Joe Biden waited until his campaign and presidency to hone his prior tough talk—for example, of taking Trump behind the gym to beat him up or calling those at his campaign events “fat” and “lying dog-faced pony soldiers”—into a fiery condemnation of his political opponents. In two now infamous speeches in recent months, Biden damned roughly half the country (“It’s not just Trump”) as “semi-fascists”:
What we’re seeing now is either the beginning or the death knell of an extreme MAGA philosophy . . . It’s not just Trump. It’s the entire philosophy that underpins the—I’m going to say something: It’s like semi-fascism.
Biden a few days later elaborated on that charge in an even more divisive rant couched in near-Old Testament imagery: “MAGA Republicans have made their choice. They embrace anger. They thrive on chaos. They live not in the light of truth but in the shadow of lies.”
Again, despite the efforts of fact checkers and press secretaries to contextualize Biden’s eerie speech, the clear meaning of his speech writers was that Republicans who had voted for Trump had irrevocably “made their choice” not to live with the rest of the nation in the “light” of truth, but rather in some dark nether regions among the “shadow of lies.”
A disturbed leftist might at this point ask, if half the nation is semi-fascist and thrives on anger and dwells in some dark domain of lies, what then are we to do with such hopeless threats to democracy?
Unleash the FBI to “lose” subpoenaed phone records, to alter court documents, and knowingly to deceive a FISA judge with a false dossier?
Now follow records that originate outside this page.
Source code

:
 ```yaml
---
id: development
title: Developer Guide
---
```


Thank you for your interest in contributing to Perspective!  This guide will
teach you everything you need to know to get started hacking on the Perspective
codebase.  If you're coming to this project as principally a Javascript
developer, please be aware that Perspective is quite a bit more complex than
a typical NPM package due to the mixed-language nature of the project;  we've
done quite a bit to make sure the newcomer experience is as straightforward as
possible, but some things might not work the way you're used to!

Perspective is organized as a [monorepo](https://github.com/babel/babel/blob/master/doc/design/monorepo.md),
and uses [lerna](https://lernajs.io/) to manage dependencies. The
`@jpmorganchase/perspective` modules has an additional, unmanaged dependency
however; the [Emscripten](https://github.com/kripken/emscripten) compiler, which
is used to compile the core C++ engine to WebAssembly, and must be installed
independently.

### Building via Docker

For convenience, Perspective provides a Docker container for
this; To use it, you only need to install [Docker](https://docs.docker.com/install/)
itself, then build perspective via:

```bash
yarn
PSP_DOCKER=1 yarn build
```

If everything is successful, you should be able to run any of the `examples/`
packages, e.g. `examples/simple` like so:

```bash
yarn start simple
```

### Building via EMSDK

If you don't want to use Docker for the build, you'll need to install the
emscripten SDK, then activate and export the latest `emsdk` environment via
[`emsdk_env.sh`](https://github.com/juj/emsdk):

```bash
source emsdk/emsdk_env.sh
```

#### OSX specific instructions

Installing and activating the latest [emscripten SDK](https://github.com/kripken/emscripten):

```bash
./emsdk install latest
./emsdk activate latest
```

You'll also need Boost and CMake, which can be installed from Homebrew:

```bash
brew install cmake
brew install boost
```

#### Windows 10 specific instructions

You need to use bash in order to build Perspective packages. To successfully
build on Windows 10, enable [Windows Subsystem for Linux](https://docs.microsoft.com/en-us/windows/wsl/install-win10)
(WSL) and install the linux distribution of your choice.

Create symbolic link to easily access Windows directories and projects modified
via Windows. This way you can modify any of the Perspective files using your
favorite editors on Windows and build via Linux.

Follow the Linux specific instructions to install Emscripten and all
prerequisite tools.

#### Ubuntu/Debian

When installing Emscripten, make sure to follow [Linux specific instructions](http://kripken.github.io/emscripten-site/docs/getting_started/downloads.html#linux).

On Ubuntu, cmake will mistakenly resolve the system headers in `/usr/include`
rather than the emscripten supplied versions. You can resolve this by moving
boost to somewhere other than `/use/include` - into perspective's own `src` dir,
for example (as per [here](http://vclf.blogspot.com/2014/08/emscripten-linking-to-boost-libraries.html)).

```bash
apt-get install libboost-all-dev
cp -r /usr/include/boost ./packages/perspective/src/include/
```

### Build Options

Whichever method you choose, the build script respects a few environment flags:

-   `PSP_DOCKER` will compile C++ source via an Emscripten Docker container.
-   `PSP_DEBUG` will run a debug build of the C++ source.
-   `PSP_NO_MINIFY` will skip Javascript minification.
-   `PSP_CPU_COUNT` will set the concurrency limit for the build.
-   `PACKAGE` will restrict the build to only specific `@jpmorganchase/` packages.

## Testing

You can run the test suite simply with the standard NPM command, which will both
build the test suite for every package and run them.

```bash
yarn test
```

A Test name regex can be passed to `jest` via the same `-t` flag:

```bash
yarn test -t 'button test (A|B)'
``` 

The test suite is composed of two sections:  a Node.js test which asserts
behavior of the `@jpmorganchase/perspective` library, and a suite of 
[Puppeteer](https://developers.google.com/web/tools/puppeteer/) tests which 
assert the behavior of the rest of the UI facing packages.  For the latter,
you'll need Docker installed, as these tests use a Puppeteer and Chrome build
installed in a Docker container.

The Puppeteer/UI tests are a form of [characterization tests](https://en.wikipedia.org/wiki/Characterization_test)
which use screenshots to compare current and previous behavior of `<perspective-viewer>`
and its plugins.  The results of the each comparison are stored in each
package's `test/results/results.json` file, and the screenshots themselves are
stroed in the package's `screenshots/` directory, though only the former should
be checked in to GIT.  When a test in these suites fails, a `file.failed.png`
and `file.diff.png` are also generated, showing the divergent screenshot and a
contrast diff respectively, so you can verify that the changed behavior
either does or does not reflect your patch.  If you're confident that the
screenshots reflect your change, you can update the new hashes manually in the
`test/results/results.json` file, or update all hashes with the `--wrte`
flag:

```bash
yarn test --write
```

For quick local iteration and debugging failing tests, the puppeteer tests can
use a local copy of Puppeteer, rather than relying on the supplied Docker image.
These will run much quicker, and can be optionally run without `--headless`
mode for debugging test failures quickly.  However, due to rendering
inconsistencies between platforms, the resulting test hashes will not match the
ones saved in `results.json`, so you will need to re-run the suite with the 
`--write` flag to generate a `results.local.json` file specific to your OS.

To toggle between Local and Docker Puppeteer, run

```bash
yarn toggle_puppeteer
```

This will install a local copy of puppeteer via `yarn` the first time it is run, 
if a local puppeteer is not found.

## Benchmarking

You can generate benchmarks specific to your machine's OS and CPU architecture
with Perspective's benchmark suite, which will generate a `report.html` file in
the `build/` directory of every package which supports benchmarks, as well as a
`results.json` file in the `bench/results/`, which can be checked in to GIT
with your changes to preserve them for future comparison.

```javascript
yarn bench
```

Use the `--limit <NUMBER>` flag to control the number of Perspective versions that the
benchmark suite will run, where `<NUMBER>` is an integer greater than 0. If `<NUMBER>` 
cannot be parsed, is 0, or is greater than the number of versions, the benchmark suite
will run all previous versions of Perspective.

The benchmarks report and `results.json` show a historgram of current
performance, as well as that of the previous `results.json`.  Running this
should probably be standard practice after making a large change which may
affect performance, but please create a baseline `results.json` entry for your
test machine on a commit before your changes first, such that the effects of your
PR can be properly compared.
Have the FBI work with social media to censor unwelcome political speech or to mislead and suppress information deleterious to Biden’s campaign? Summarily excuse the FBI hierarchy after lying to federal investigators?
Have FBI informants work to destroy a political campaign, transition, and presidency? Surveille parents at school board meetings on the prompt of teachers’ unions?
To deal with Morlock semi-fascists and those in the “shadows,” are any means then necessary?
Third, attributing violence to conservative political rhetoric is characteristic of the larger progressive embrace of projection. And by now we know how that tic works.
Those who deify Stacey Abrams or are amused by Hillary Clinton’s near decade-long lunatic obsessions with election denial are the most prone to scream “election denier!” They slander anyone who expresses doubts about the 2020 balloting, in a fashion that Clinton, Jill Stein, Hollywood stars, or Jimmy Carter routinely did in 2016.
Joe Biden’s long history of racist slurs and outbursts have become prerequisites for his current serial charges of “racism!”—extending now to the absence of sufficient leg space in economy class.
Screaming “Russian collusion” is a guarantee that the progressive accusers—Hillary Clinton and her cohort—were past masters of colluding with the Russians. Their paid henchmen like Igor Danchenko and Charles Dolan vacuumed up Russian-leaked lies to feed Christopher Steele with the known falsehoods central to his collusion charge.
So, too, the more the Left charges conservatives with rhetorical culpability for subsequent violence, all the more the guardians of proper political speech can contextualize and excuse what a Charles Schumer or Maxine Waters or Joe Biden says.
Their logic is the fallacy that those who police violent political verbiage cannot themselves possibly ever need such policing—or in fact peremptorily police others precisely to excuse their own culpability.
So, yes, let us by all means tone down the political fireworks lest the nation’s unhinged translate such rhetoric to violence. But let us also remember that for many on the Left, what most see as incendiary and violent rhetoric is simply contextualized as the necessary talk of social justice.